A coleção Devorando Shakespeare da editora Objetiva é resultado de uma mudança no mercado das letras que começou na década de 80, quando tem início o processo de profissionalização do escritor. Se, grosso modo, os anos 50 e 60 foram marcados por uma literatura denunciadora das agitações, e a década de 70 representou o momento do engajamento e da ação, os anos que seguiram nosso período de redemocratização se caracterizam por uma literatura na qual as diferenças não só coexistem como são partes constituintes do edifício ficcional das obras, que passaram a combinar registros múltiplos de linguagem dialogando com o cinema, a televisão e outras mídias.

Esse esforço de integrar o discurso narrativo a outras formas de representação partiu tanto dos autores -- os quais, profissionais das letras, necessitavam competir por leitores com os meios de comunicação de massa -- quanto das editoras, interessadas na popularização do livro e crescimento do mercado consumidor. Criou-se, com isso, uma literatura mais antenada com as tendências culturais, que não apenas dialoga com as linguagens da mídia mas que procura atingir exatamente o mesmo público cativo. A criação de selos ou coleções temáticas encomendadas a autores de destaque de nossa literatura atual responde à esse projeto de movimentação do mercado livreiro, com vistas à adesão de novos leitores bem como à fidelização dos leitores calejados (sem falar nos colecionadores, vítimas da impossibilidade de adquiriram apenas aqueles volumes que, de fato, têm a intenção de ler).

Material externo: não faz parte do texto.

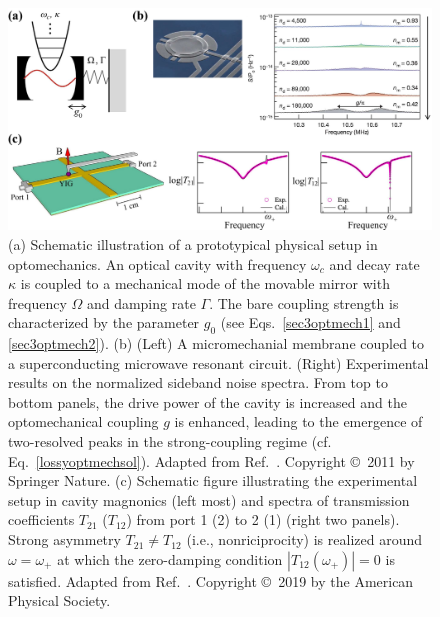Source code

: \documentclass{tADP2e}
\theoremstyle{plain}
\theoremstyle{plain}
\theoremstyle{definition}
\begin{document}
\begin{figure}
\begin{center}
\includegraphics[width=13cm]{./Figures/fig_3_optmech.pdf}
\end{center}
\caption{(a) Schematic illustration of a prototypical physical setup in optomechanics. An optical cavity with frequency $\omega_{c}$ and decay rate $\kappa$ is coupled to a mechanical mode of the movable mirror with frequency $\Omega$ and damping rate $\Gamma$. The bare coupling strength is characterized by the parameter $g_0$ (see Eqs.~\eqref{sec3optmech1} and \eqref{sec3optmech2}). (b) (Left) A micromechanial membrane coupled to a superconducting microwave resonant circuit. (Right) Experimental results on the normalized sideband noise spectra. From top to bottom panels, the drive power of the cavity is increased and the optomechanical coupling $g$ is enhanced, leading to the emergence of two-resolved peaks in the strong-coupling regime (cf. Eq.~\eqref{lossyoptmechsol}).  Adapted from Ref.~\cite{TJD112}. Copyright \copyright\,   2011 by Springer Nature. (c) Schematic figure illustrating the experimental setup in cavity magnonics (left most) and spectra of transmission coefficients $T_{21}$ ($T_{12}$) from port 1 (2) to 2 (1) (right two panels). Strong asymmetry $T_{21}\neq T_{12}$ (i.e., nonriciprocity) is realized around $\omega=\omega_{+}$ at which the zero-damping condition $|T_{12}(\omega_{+})|=0$ is satisfied.  Adapted from Ref.~\cite{WYP19}. Copyright \copyright\,   2019 by the American Physical Society.  }
\label{fig:3optmech}
\end{figure}
\end{document}
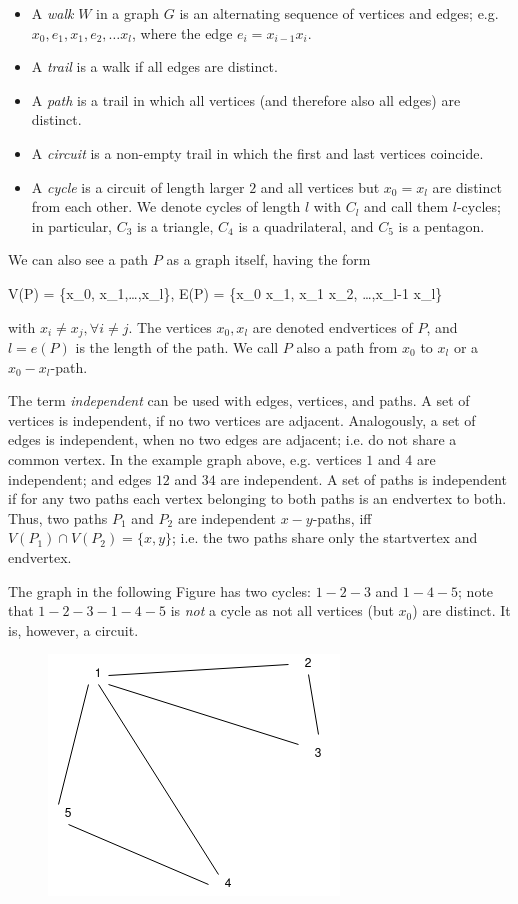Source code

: \begin{itemize}
\item A \emph{walk} $W$ in a graph $G$ is an alternating sequence of vertices and edges; e.g. $x_0, e_1, x_1, e_2, \ldots x_l$, where the edge $e_i = x_{i-1}x_i$.
\item A \emph{trail} is a walk if all edges are distinct.
\item A \emph{path} is a trail in which all vertices (and therefore also all edges) are distinct.
\item A \emph{circuit} is a non-empty trail in which the first and last vertices coincide.
\item A \emph{cycle} is a circuit of length larger $2$ and all vertices but $x_0=x_l$ are distinct from each other. We denote cycles of length $l$ with $C_l$ and call them $l$-cycles; in particular, $C_3$ is a triangle, $C_4$ is a quadrilateral, and $C_5$ is a pentagon.
\end{itemize}

We can also see a path $P$ as a graph itself, having the form

\bee
V(P) = \{x_0, x_1,\ldots,x_l\}, \quad E(P) = \{x_0 x_1, x_1 x_2, \ldots,x_{l-1} x_l\}
\eee

with $x_i \neq x_j, \forall i \neq j$. The vertices $x_0, x_l$ are denoted endvertices of $P$, and $l=e(P)$ is the length of the path. We call $P$ also a path from $x_0$ to $x_l$ or a $x_0 - x_l$-path.

The term \emph{independent} can be used with edges, vertices, and paths. A set of vertices is independent, if no two vertices are adjacent. Analogously, a set of edges is independent, when no two edges are adjacent; i.e. do not share a common vertex. In the example graph above, e.g. vertices $1$ and $4$ are independent; and edges $12$ and $34$ are independent. A set of paths is independent if for any two paths each vertex belonging to both paths is an endvertex to both. Thus, two paths $P_1$ and $P_2$ are independent $x-y$-paths, iff $V(P_1) \cap V(P_2) = \{x,y\}$; i.e. the two paths share only the startvertex and endvertex.

The graph in the following Figure has two cycles: $1-2-3$ and $1-4-5$; note that $1-2-3-1-4-5$ is \emph{not} a cycle as not all vertices (but $x_0$) are distinct. It is, however, a circuit.

\begin{figure}[H]
\centering
\includegraphics[scale=0.5]{images/graphs_03_02.png}
\end{figure}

Quem não lembra das coleções Plenos pecados (Objetiva) e Literatura ou morte (Companhia das Letras) na década de 90? Ou mesmo a recente Amores expressos (Companhia das Letras) e a absurda-ainda-que-esperada coleção Clássicos fantásticos (Lua de Papel), que insere mutantes, discos voadores, bruxas e vampiros onde antes havia senhoras, casmurros, isauras e alienistas? Dentre várias coleções, no entanto, Devorando Shakespeare foi, sem dúvida, a mais tímida e breve, contando com apenas três títulos, assinados por Jorge Furtado, Luis Fernando Veríssimo e Adriana Falcão, lançados entre 2005 e 2006. A proposta foi louvável: criar, num contexto contemporâneo, narrativas baseadas no universo das comédias shakespearianas, sejam elas novas versões de suas peças (como fez Veríssimo), recriações de suas personagens (o caso de Falcão) ou ainda releituras mais abrangentes de seu legado cultural, a opção de Furtado. 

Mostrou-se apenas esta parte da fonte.